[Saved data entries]
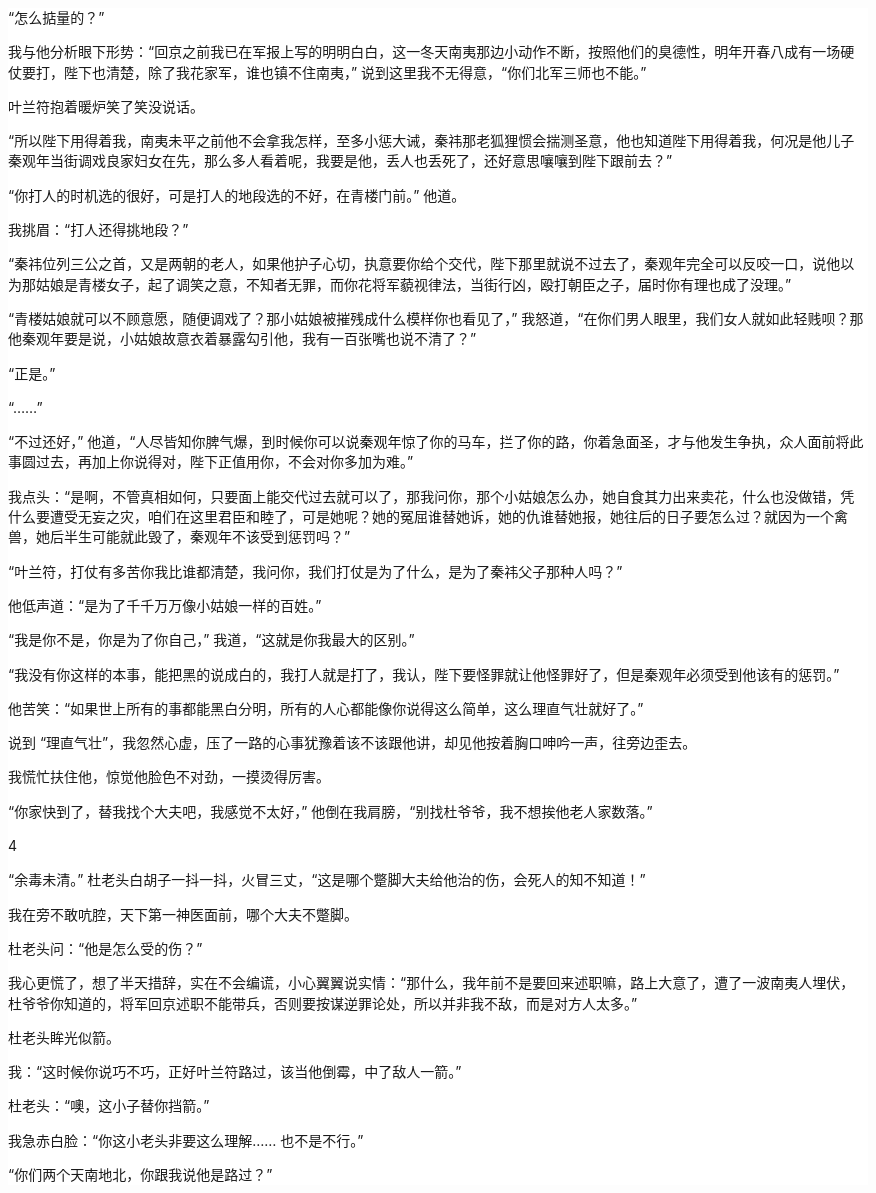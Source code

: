 “怎么掂量的？”

我与他分析眼下形势：“回京之前我已在军报上写的明明白白，这一冬天南夷那边小动作不断，按照他们的臭德性，明年开春八成有一场硬仗要打，陛下也清楚，除了我花家军，谁也镇不住南夷，” 说到这里我不无得意，“你们北军三师也不能。”

叶兰符抱着暖炉笑了笑没说话。

“所以陛下用得着我，南夷未平之前他不会拿我怎样，至多小惩大诫，秦祎那老狐狸惯会揣测圣意，他也知道陛下用得着我，何况是他儿子秦观年当街调戏良家妇女在先，那么多人看着呢，我要是他，丢人也丢死了，还好意思嚷嚷到陛下跟前去？”

“你打人的时机选的很好，可是打人的地段选的不好，在青楼门前。” 他道。

我挑眉：“打人还得挑地段？”

“秦祎位列三公之首，又是两朝的老人，如果他护子心切，执意要你给个交代，陛下那里就说不过去了，秦观年完全可以反咬一口，说他以为那姑娘是青楼女子，起了调笑之意，不知者无罪，而你花将军藐视律法，当街行凶，殴打朝臣之子，届时你有理也成了没理。”

“青楼姑娘就可以不顾意愿，随便调戏了？那小姑娘被摧残成什么模样你也看见了，” 我怒道，“在你们男人眼里，我们女人就如此轻贱呗？那他秦观年要是说，小姑娘故意衣着暴露勾引他，我有一百张嘴也说不清了？”

“正是。”

“……”

“不过还好，” 他道，“人尽皆知你脾气爆，到时候你可以说秦观年惊了你的马车，拦了你的路，你着急面圣，才与他发生争执，众人面前将此事圆过去，再加上你说得对，陛下正值用你，不会对你多加为难。”

我点头：“是啊，不管真相如何，只要面上能交代过去就可以了，那我问你，那个小姑娘怎么办，她自食其力出来卖花，什么也没做错，凭什么要遭受无妄之灾，咱们在这里君臣和睦了，可是她呢？她的冤屈谁替她诉，她的仇谁替她报，她往后的日子要怎么过？就因为一个禽兽，她后半生可能就此毁了，秦观年不该受到惩罚吗？”

“叶兰符，打仗有多苦你我比谁都清楚，我问你，我们打仗是为了什么，是为了秦祎父子那种人吗？”

他低声道：“是为了千千万万像小姑娘一样的百姓。”

“我是你不是，你是为了你自己，” 我道，“这就是你我最大的区别。”

“我没有你这样的本事，能把黑的说成白的，我打人就是打了，我认，陛下要怪罪就让他怪罪好了，但是秦观年必须受到他该有的惩罚。”

他苦笑：“如果世上所有的事都能黑白分明，所有的人心都能像你说得这么简单，这么理直气壮就好了。”

说到 “理直气壮”，我忽然心虚，压了一路的心事犹豫着该不该跟他讲，却见他按着胸口呻吟一声，往旁边歪去。

我慌忙扶住他，惊觉他脸色不对劲，一摸烫得厉害。

“你家快到了，替我找个大夫吧，我感觉不太好，” 他倒在我肩膀，“别找杜爷爷，我不想挨他老人家数落。”

4

“余毒未清。” 杜老头白胡子一抖一抖，火冒三丈，“这是哪个蹩脚大夫给他治的伤，会死人的知不知道！”

我在旁不敢吭腔，天下第一神医面前，哪个大夫不蹩脚。

杜老头问：“他是怎么受的伤？”

我心更慌了，想了半天措辞，实在不会编谎，小心翼翼说实情：“那什么，我年前不是要回来述职嘛，路上大意了，遭了一波南夷人埋伏，杜爷爷你知道的，将军回京述职不能带兵，否则要按谋逆罪论处，所以并非我不敌，而是对方人太多。”

杜老头眸光似箭。

我：“这时候你说巧不巧，正好叶兰符路过，该当他倒霉，中了敌人一箭。”

杜老头：“噢，这小子替你挡箭。”

我急赤白脸：“你这小老头非要这么理解…… 也不是不行。”

“你们两个天南地北，你跟我说他是路过？”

▸ Required action
Reproduce the entries above exactly. Do not include the images.

▸ Task solution
Source code

: “怎么掂量的？”

我与他分析眼下形势：“回京之前我已在军报上写的明明白白，这一冬天南夷那边小动作不断，按照他们的臭德性，明年开春八成有一场硬仗要打，陛下也清楚，除了我花家军，谁也镇不住南夷，” 说到这里我不无得意，“你们北军三师也不能。”

叶兰符抱着暖炉笑了笑没说话。

“所以陛下用得着我，南夷未平之前他不会拿我怎样，至多小惩大诫，秦祎那老狐狸惯会揣测圣意，他也知道陛下用得着我，何况是他儿子秦观年当街调戏良家妇女在先，那么多人看着呢，我要是他，丢人也丢死了，还好意思嚷嚷到陛下跟前去？”

“你打人的时机选的很好，可是打人的地段选的不好，在青楼门前。” 他道。

我挑眉：“打人还得挑地段？”

“秦祎位列三公之首，又是两朝的老人，如果他护子心切，执意要你给个交代，陛下那里就说不过去了，秦观年完全可以反咬一口，说他以为那姑娘是青楼女子，起了调笑之意，不知者无罪，而你花将军藐视律法，当街行凶，殴打朝臣之子，届时你有理也成了没理。”

“青楼姑娘就可以不顾意愿，随便调戏了？那小姑娘被摧残成什么模样你也看见了，” 我怒道，“在你们男人眼里，我们女人就如此轻贱呗？那他秦观年要是说，小姑娘故意衣着暴露勾引他，我有一百张嘴也说不清了？”

“正是。”

“……”

“不过还好，” 他道，“人尽皆知你脾气爆，到时候你可以说秦观年惊了你的马车，拦了你的路，你着急面圣，才与他发生争执，众人面前将此事圆过去，再加上你说得对，陛下正值用你，不会对你多加为难。”

我点头：“是啊，不管真相如何，只要面上能交代过去就可以了，那我问你，那个小姑娘怎么办，她自食其力出来卖花，什么也没做错，凭什么要遭受无妄之灾，咱们在这里君臣和睦了，可是她呢？她的冤屈谁替她诉，她的仇谁替她报，她往后的日子要怎么过？就因为一个禽兽，她后半生可能就此毁了，秦观年不该受到惩罚吗？”

“叶兰符，打仗有多苦你我比谁都清楚，我问你，我们打仗是为了什么，是为了秦祎父子那种人吗？”

他低声道：“是为了千千万万像小姑娘一样的百姓。”

“我是你不是，你是为了你自己，” 我道，“这就是你我最大的区别。”

“我没有你这样的本事，能把黑的说成白的，我打人就是打了，我认，陛下要怪罪就让他怪罪好了，但是秦观年必须受到他该有的惩罚。”

他苦笑：“如果世上所有的事都能黑白分明，所有的人心都能像你说得这么简单，这么理直气壮就好了。”

说到 “理直气壮”，我忽然心虚，压了一路的心事犹豫着该不该跟他讲，却见他按着胸口呻吟一声，往旁边歪去。

我慌忙扶住他，惊觉他脸色不对劲，一摸烫得厉害。

“你家快到了，替我找个大夫吧，我感觉不太好，” 他倒在我肩膀，“别找杜爷爷，我不想挨他老人家数落。”

4

“余毒未清。” 杜老头白胡子一抖一抖，火冒三丈，“这是哪个蹩脚大夫给他治的伤，会死人的知不知道！”

我在旁不敢吭腔，天下第一神医面前，哪个大夫不蹩脚。

杜老头问：“他是怎么受的伤？”

我心更慌了，想了半天措辞，实在不会编谎，小心翼翼说实情：“那什么，我年前不是要回来述职嘛，路上大意了，遭了一波南夷人埋伏，杜爷爷你知道的，将军回京述职不能带兵，否则要按谋逆罪论处，所以并非我不敌，而是对方人太多。”

杜老头眸光似箭。

我：“这时候你说巧不巧，正好叶兰符路过，该当他倒霉，中了敌人一箭。”

杜老头：“噢，这小子替你挡箭。”

我急赤白脸：“你这小老头非要这么理解…… 也不是不行。”

“你们两个天南地北，你跟我说他是路过？”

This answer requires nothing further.